───── Input material ─────

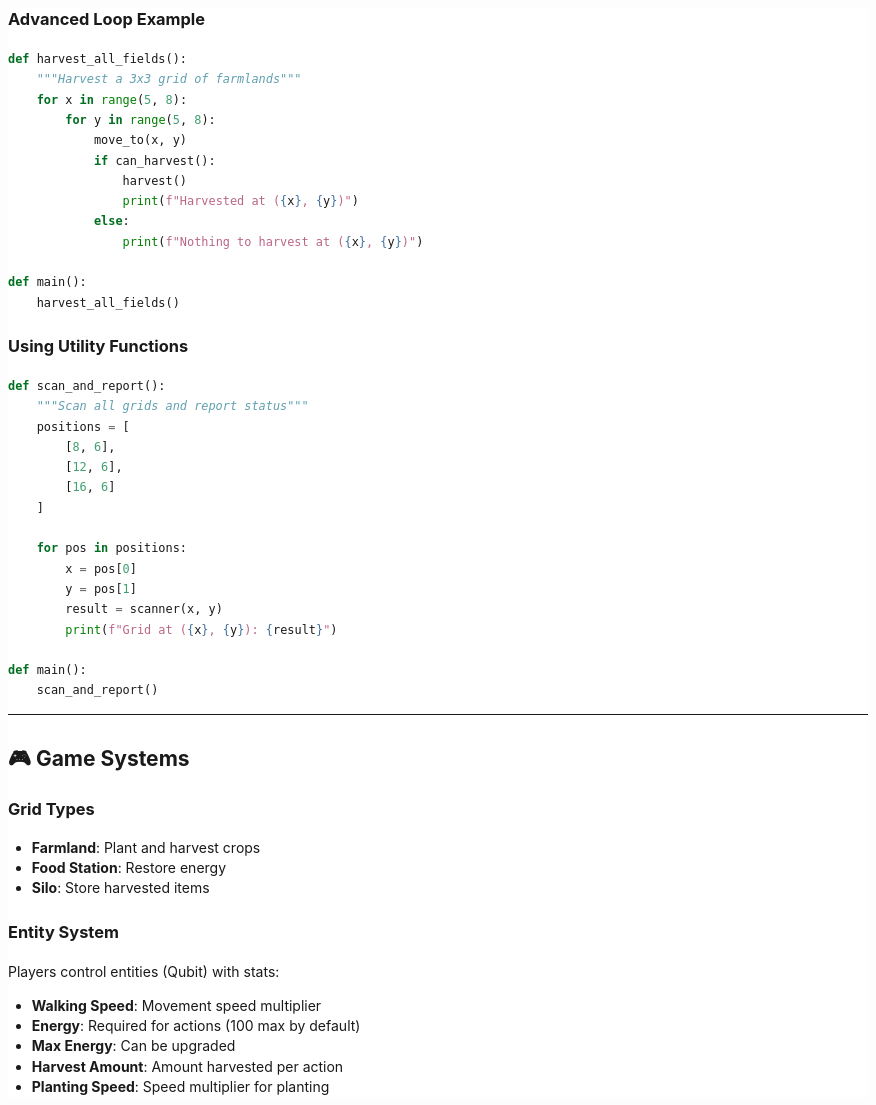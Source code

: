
 ```python
```

### Advanced Loop Example
```python
def harvest_all_fields():
    """Harvest a 3x3 grid of farmlands"""
    for x in range(5, 8):
        for y in range(5, 8):
            move_to(x, y)
            if can_harvest():
                harvest()
                print(f"Harvested at ({x}, {y})")
            else:
                print(f"Nothing to harvest at ({x}, {y})")

def main():
    harvest_all_fields()
```

### Using Utility Functions
```python
def scan_and_report():
    """Scan all grids and report status"""
    positions = [
        [8, 6],
        [12, 6],
        [16, 6]
    ]
    
    for pos in positions:
        x = pos[0]
        y = pos[1]
        result = scanner(x, y)
        print(f"Grid at ({x}, {y}): {result}")

def main():
    scan_and_report()
```

---

## 🎮 Game Systems

### Grid Types
- **Farmland**: Plant and harvest crops
- **Food Station**: Restore energy
- **Silo**: Store harvested items

### Entity System
Players control entities (Qubit) with stats:
- **Walking Speed**: Movement speed multiplier
- **Energy**: Required for actions (100 max by default)
- **Max Energy**: Can be upgraded
- **Harvest Amount**: Amount harvested per action
- **Planting Speed**: Speed multiplier for planting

─────

■ About this task: Your job is to transcribe the entries above exactly; skip the pictures.

■ Exercise output:
Source code

:
 ```python
```

### Advanced Loop Example
```python
def harvest_all_fields():
    """Harvest a 3x3 grid of farmlands"""
    for x in range(5, 8):
        for y in range(5, 8):
            move_to(x, y)
            if can_harvest():
                harvest()
                print(f"Harvested at ({x}, {y})")
            else:
                print(f"Nothing to harvest at ({x}, {y})")

def main():
    harvest_all_fields()
```

### Using Utility Functions
```python
def scan_and_report():
    """Scan all grids and report status"""
    positions = [
        [8, 6],
        [12, 6],
        [16, 6]
    ]
    
    for pos in positions:
        x = pos[0]
        y = pos[1]
        result = scanner(x, y)
        print(f"Grid at ({x}, {y}): {result}")

def main():
    scan_and_report()
```

---

## 🎮 Game Systems

### Grid Types
- **Farmland**: Plant and harvest crops
- **Food Station**: Restore energy
- **Silo**: Store harvested items

### Entity System
Players control entities (Qubit) with stats:
- **Walking Speed**: Movement speed multiplier
- **Energy**: Required for actions (100 max by default)
- **Max Energy**: Can be upgraded
- **Harvest Amount**: Amount harvested per action
- **Planting Speed**: Speed multiplier for planting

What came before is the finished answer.